WHAT THE TASK REQUIRES: Once the line with "Because it is" is found in the data, output it and each following line exactly, up to and including the line with "In these special", and nothing before or after.

━━ RAW DATA ━━

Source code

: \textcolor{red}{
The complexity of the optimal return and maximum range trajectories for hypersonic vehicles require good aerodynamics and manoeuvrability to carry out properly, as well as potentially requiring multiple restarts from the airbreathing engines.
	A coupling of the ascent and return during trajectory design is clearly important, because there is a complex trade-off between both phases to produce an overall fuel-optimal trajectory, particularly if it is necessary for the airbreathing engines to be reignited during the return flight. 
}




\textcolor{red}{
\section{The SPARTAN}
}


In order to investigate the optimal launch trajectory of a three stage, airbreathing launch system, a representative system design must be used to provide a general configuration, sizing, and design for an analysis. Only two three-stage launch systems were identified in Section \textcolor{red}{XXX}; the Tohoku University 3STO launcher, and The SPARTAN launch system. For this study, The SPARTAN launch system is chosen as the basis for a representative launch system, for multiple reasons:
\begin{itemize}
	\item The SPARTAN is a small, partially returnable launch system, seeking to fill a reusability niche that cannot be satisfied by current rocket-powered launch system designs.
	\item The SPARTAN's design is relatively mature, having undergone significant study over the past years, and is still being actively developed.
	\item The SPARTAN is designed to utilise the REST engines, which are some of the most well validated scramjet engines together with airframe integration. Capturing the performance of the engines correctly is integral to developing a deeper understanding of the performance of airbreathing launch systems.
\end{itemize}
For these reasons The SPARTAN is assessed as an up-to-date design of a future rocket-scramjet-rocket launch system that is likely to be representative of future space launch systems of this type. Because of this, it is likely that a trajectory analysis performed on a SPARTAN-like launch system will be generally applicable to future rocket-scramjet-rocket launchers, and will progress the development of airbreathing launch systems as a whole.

━━━
━━ RAW DATA ━━

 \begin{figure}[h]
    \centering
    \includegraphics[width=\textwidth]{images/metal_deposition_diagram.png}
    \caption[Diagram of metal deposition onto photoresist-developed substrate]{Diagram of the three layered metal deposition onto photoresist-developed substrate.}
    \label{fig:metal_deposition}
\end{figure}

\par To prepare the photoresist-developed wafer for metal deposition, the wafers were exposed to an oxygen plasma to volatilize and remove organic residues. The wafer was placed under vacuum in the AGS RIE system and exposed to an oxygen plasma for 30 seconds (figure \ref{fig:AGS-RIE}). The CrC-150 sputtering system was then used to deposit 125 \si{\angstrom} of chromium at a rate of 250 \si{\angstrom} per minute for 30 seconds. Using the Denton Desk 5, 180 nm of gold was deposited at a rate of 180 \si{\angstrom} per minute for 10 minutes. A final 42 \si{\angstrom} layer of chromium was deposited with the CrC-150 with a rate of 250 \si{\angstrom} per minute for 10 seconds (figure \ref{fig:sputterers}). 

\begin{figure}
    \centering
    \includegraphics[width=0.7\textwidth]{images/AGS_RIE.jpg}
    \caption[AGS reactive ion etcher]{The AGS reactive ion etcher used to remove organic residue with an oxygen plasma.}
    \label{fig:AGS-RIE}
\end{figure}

━━━
━━ RAW DATA ━━

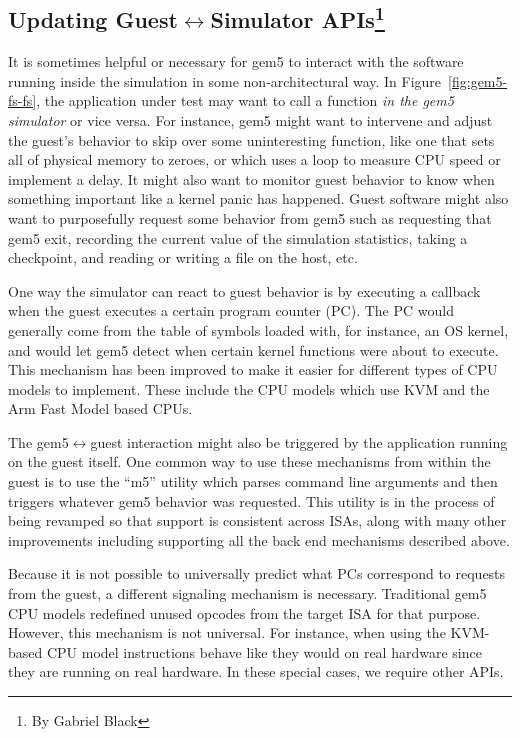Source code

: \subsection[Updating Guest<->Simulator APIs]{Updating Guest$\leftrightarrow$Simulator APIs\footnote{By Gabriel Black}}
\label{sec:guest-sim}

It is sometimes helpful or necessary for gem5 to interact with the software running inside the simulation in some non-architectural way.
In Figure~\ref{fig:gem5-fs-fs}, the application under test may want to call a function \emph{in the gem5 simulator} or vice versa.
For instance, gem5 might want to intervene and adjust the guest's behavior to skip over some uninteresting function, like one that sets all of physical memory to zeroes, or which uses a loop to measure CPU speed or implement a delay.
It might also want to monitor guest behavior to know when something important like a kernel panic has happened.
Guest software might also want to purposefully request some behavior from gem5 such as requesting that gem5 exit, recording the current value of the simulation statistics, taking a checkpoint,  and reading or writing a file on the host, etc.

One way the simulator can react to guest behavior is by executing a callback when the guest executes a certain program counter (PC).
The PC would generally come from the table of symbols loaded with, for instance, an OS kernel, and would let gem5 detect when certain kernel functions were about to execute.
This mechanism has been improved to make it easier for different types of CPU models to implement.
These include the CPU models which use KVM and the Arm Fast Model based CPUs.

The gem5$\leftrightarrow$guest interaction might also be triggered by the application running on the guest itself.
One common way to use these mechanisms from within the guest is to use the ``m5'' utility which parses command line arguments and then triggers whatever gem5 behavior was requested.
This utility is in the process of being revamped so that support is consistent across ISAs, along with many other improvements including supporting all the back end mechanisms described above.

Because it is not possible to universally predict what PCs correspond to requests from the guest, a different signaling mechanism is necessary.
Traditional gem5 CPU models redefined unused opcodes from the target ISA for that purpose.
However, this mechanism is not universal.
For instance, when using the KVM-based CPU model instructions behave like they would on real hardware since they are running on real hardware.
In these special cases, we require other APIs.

━━━

RESPONSE:
Because it is not possible to universally predict what PCs correspond to requests from the guest, a different signaling mechanism is necessary.
Traditional gem5 CPU models redefined unused opcodes from the target ISA for that purpose.
However, this mechanism is not universal.
For instance, when using the KVM-based CPU model instructions behave like they would on real hardware since they are running on real hardware.
In these special cases, we require other APIs.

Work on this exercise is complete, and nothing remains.